The second situation relates to a client — a relatively small firm located on the West coast. In this instance my client discovered that an employee has misappropriated more than $300,000 over a period of several years. The now former-employee was also unfortunately a gambling addict. Consequently, virtually none of the funds are recoverable and a criminal prosecution is providing little relief.
I am shocked at the number of times I’ve seen this happen inside a law firm. No firm is immune, and there is no set pattern. The size of the firm doesn’t matter. The villain might be a partner or a staff member. And it may be theft from a client trust fund or an operating account.
But in virtually any situation the abuse of trust could have been prevented.
Most lawyers (therefore, most law firm management teams) have not been trained to design basic internal control processes that safeguard firm resources. As a result, many law firms provide numerous opportunities for financial abuse.
None of us enjoy considering the possibility that colleagues might actually steal from the firm. But while leadership strives to inspire trust, an awareness of some of the typical methods used to embezzle funds can result in firms establishing processes that serve to prevent a brand of theft that might occur.
A short and incomplete list of ways in which funds are misappropriated include:
- “Shadow” vendors are established, complete with a company name and address, in order to receive payments that wind up in the hands of the individual committing the fraud. This is a common approach; the payments (checks or electronic transfers) typically start small and increase in frequency and amount over time.

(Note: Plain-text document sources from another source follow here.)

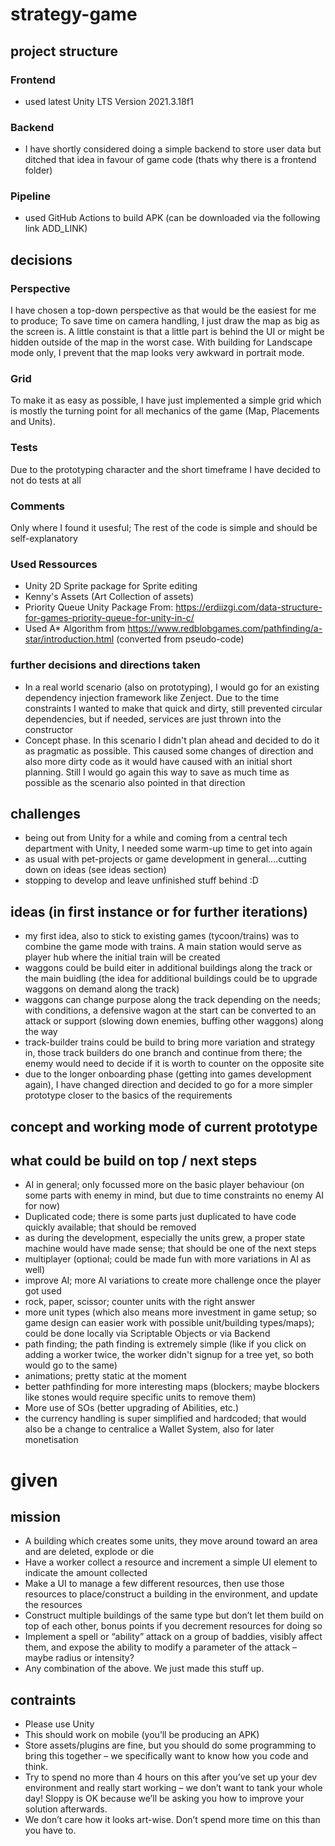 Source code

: # strategy-game

## project structure

### Frontend

- used latest Unity LTS Version 2021.3.18f1

### Backend

- I have shortly considered doing a simple backend to store user data but ditched that idea in favour of game code (thats why there is a frontend folder)

### Pipeline

- used GitHub Actions to build APK (can be downloaded via the following link ADD_LINK)

## decisions

### Perspective

I have chosen a top-down perspective as that would be the easiest for me to produce; To save time on camera handling, I just draw the map as big as the screen is. A little constaint is that a little part is behind the UI or might be hidden outside of the map in the worst case. With building for Landscape mode only, I prevent that the map looks very awkward in portrait mode.

### Grid

To make it as easy as possible, I have just implemented a simple grid which is mostly the turning point for all mechanics of the game (Map, Placements and Units). 

### Tests

Due to the prototyping character and the short timeframe I have decided to not do tests at all

### Comments

Only where I found it usesful; The rest of the code is simple and should be self-explanatory

### Used Ressources

- Unity 2D Sprite package for Sprite editing
- Kenny's Assets (Art Collection of assets)
- Priority Queue Unity Package From: https://erdiizgi.com/data-structure-for-games-priority-queue-for-unity-in-c/
- Used A* Algorithm from https://www.redblobgames.com/pathfinding/a-star/introduction.html (converted from pseudo-code)

### further decisions and directions taken

- In a real world scenario (also on prototyping), I would go for an existing dependency injection framework like Zenject. Due to the time constraints I wanted to make that quick and dirty, still prevented circular dependencies, but if needed, services are just thrown into the constructor
- Concept phase. In this scenario I didn't plan ahead and decided to do it as pragmatic as possible. This caused some changes of direction and also more dirty code as it would have caused with an initial short planning. Still I would go again this way to save as much time as possible as the scenario also pointed in that direction

## challenges

- being out from Unity for a while and coming from a central tech department with Unity, I needed some warm-up time to get into again
- as usual with pet-projects or game development in general....cutting down on ideas (see ideas section)
- stopping to develop and leave unfinished stuff behind :D

## ideas (in first instance or for further iterations)

- my first idea, also to stick to existing games (tycoon/trains) was to combine the game mode with trains. A main station would serve as player hub where the initial train will be created
- waggons could be build eiter in additional buildings along the track or the main buidling (the idea for additional buildings could be to upgrade waggons on demand along the track)
- waggons can change purpose along the track depending on the needs; with conditions, a defensive wagon at the start can be converted to an attack or support (slowing down enemies, buffing other waggons) along the way
- track-builder trains could be build to bring more variation and strategy in, those track builders do one branch and continue from there; the enemy would need to decide if it is worth to counter on the opposite site
- due to the longer onboarding phase (getting into games development again), I have changed direction and decided to go for a more simpler prototype closer to the basics of the requirements

## concept and working mode of current prototype

## what could be build on top / next steps

- AI in general; only focussed more on the basic player behaviour (on some parts with enemy in mind, but due to time constraints no enemy AI for now)
- Duplicated code; there is some parts just duplicated to have code quickly available; that should be removed
- as during the development, especially the units grew, a proper state machine would have made sense; that should be one of the next steps
- multiplayer (optional; could be made fun with more variations in AI as well)
- improve AI; more AI variations to create more challenge once the player got used
- rock, paper, scissor; counter units with the right answer
- more unit types (which also means more investment in game setup; so game design can easier work with possible unit/building types/maps); could be done locally via Scriptable Objects or
via Backend
- path finding; the path finding is extremely simple (like if you click on adding a worker twice, the worker didn't signup for a tree yet, so both would go to the same)
- animations; pretty static at the moment
- better pathfinding for more interesting maps (blockers; maybe blockers like stones would require specific units to remove them)
- More use of SOs (better upgrading of Abilities, etc.)
- the currency handling is super simplified and hardcoded; that would also be a change to centralice a Wallet System, also for later monetisation

# given

## mission

- A building which creates some units, they move around toward an area and are deleted, explode or die  
- Have a worker collect a resource and increment a simple UI element to indicate the amount collected 
- Make a UI to manage a few different resources, then use those resources to place/construct a building in the environment, and update the resources 
- Construct multiple buildings of the same type but don’t let them build on top of each other, bonus points if you decrement resources for doing so 
- Implement a spell or “ability” attack on a group of baddies, visibly affect them, and expose the ability to modify a parameter of the attack – maybe radius or intensity?  
- Any combination of the above. We just made this stuff up.  

## contraints

- Please use Unity 
- This should work on mobile (you’ll be producing an APK)   
- Store assets/plugins are fine, but you should do some programming to bring this together – we specifically want to know how you code and think.  
- Try to spend no more than 4 hours on this after you’ve set up your dev environment and really start working – we don’t want to tank your whole day! Sloppy is OK because we’ll be asking you how to improve your solution afterwards.  
- We don’t care how it looks art-wise. Don’t spend more time on this than you have to.   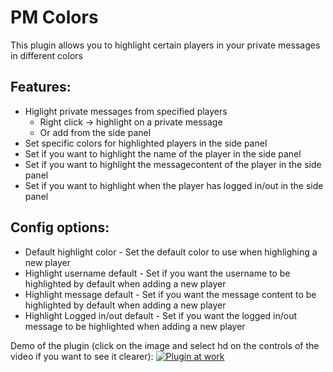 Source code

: # PM Colors
This plugin allows you to highlight certain players in your private messages in different colors

## Features:
  - Higlight private messages from specified players
    - Right click -> highlight on a private message
    - Or add from the side panel
  - Set specific colors for highlighted players in the side panel
  - Set if you want to highlight the name of the player in the side panel
  - Set if you want to highlight the messagecontent of the player in the side panel
  - Set if you want to highlight when the player has logged in/out in the side panel
  
## Config options:
  - Default highlight color         - Set the default color to use when highlighing a new player
  - Highlight username default      - Set if you want the username to be highlighted by default when adding a new player
  - Highlight message default       - Set if you want the message content to be highlighted by default when adding a new player
  - Highlight Logged in/out default - Set if you want the logged in/out message to be highlighted when adding a new player
  
Demo of the plugin (click on the image and select hd on the controls of the video if you want to see it clearer):
[![Plugin at work](https://thumbs.gfycat.com/SnivelingPersonalInsect-size_restricted.gif)](https://gfycat.com/snivelingpersonalinsect)
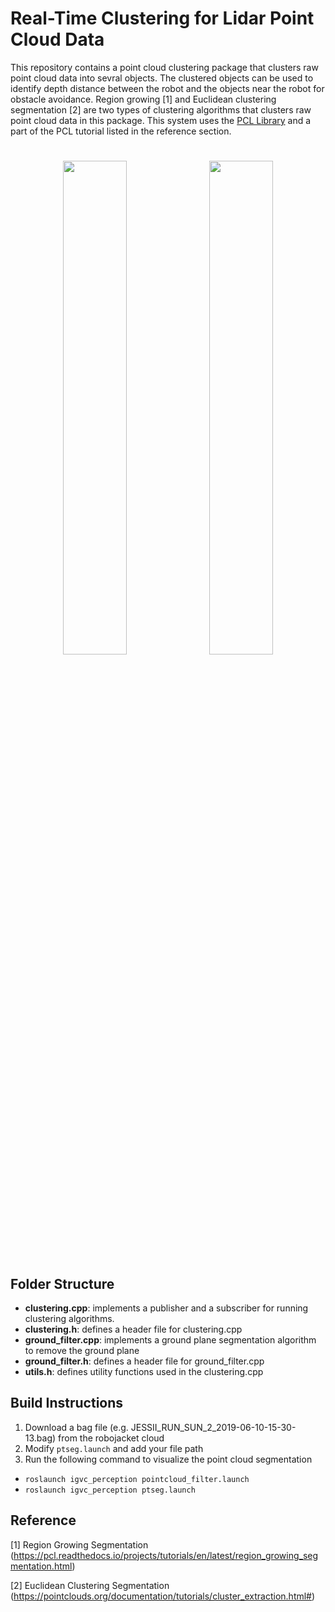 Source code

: # Real-Time Clustering for Lidar Point Cloud Data

This repository contains a point cloud clustering package that clusters raw point cloud data into sevral objects.
The clustered objects can be used to identify depth distance between the robot and the objects near the robot for obstacle avoidance.
Region growing [1] and Euclidean clustering segmentation [2] are two types of clustering algorithms that clusters raw point cloud data in this package. 
This system uses the [PCL Library](https://pcl.readthedocs.io/projects/tutorials/en/latest/index.html) and a part of the PCL tutorial listed in the reference section.

<h1 align="center">
<img src="https://github.com/RoboJackets/igvc-software/blob/feat/pointcloud_clustering/igvc_perception/src/pointcloud_segmentation/example/example.png" width="45%" /> <img src="https://github.com/RoboJackets/igvc-software/blob/feat/pointcloud_clustering/igvc_perception/src/pointcloud_segmentation/example/raw_lidar%20points.png" width="45%" />
</h1>

## Folder Structure 
+ **clustering.cpp**: implements a publisher and a subscriber for running clustering algorithms.
+ **clustering.h**: defines a header file for clustering.cpp
+ **ground_filter.cpp**: implements a ground plane segmentation algorithm to remove the ground plane
+ **ground_filter.h**: defines a header file for ground_filter.cpp
+ **utils.h**: defines utility functions used in the clustering.cpp

## Build Instructions 

1. Download a bag file (e.g. JESSII_RUN_SUN_2_2019-06-10-15-30-13.bag) from the robojacket cloud
2. Modify `ptseg.launch` and add your file path
3. Run the following command to visualize the point cloud segmentation 
+ `roslaunch igvc_perception pointcloud_filter.launch`
+ `roslaunch igvc_perception ptseg.launch` 

## Reference 
[1] Region Growing Segmentation (https://pcl.readthedocs.io/projects/tutorials/en/latest/region_growing_segmentation.html) 

[2] Euclidean Clustering Segmentation (https://pointclouds.org/documentation/tutorials/cluster_extraction.html#)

- False expense reports are submitted for reimbursement. Again, these tend to grow as the thief is successful. In some cases, the firm is the direct victim in others the fraudulent charges are passed through to clients who unwittingly absorb the loss.
- In larger firms, fictitious employees are sometimes set up in the firm’s payroll system.
- Some law firm allow an individual to have sole control over authorizing and issuing and accounting for payments. In some instances the perpetrator has made direct payment to themselves, family members or personal creditors.
- In other cases, firms allow the same person to receive and deposit client payments while, at the same time, having the authority to “write-off” client receivable balances. This can lead to an employee endorsing a client payment to their own benefit and then eliminating the client receivable with no one the wiser.
These are just a few of the countless ways in which law firm and law firm client funds are misappropriated.
The question is what should one do to decrease the probability of such a loss. The short answer is to engage a local accounting firm to review your firm’s procedures and design an internal control process. As your firm grows the process should be re-evaluated by an external accounting firm. Ideally, as the firm grows have the firm’s books and records audited.
In addition, there are a host of things that can be done to decrease the probability of loss. Here are seven ideas that represent easy protective measures:
- Have background checks conducted on all new employees
- Make sure a person independent of handling cash deposits has authority to “write-off” client receivables
- Separate the responsibilities of making disbursements and reconciling bank accounts
- Require two signatures for larger payments
- Separate payroll review from payroll preparation
- Have all requests for reimbursement signed by another person
- Maintain an annual budget for all types of expenditures and receipts and diligently review variances to that budget
In addition to the above, a firm of any size should consider fraud insurance. This won’t provide protection from the event, but can limit economic exposure.
In thinking about this blog post I did a simple google search on law firm embezzlement during the last year and was discouraged by the tremendous number of reported incidents.
How long has it been since your firm’s internal controls have been evaluated?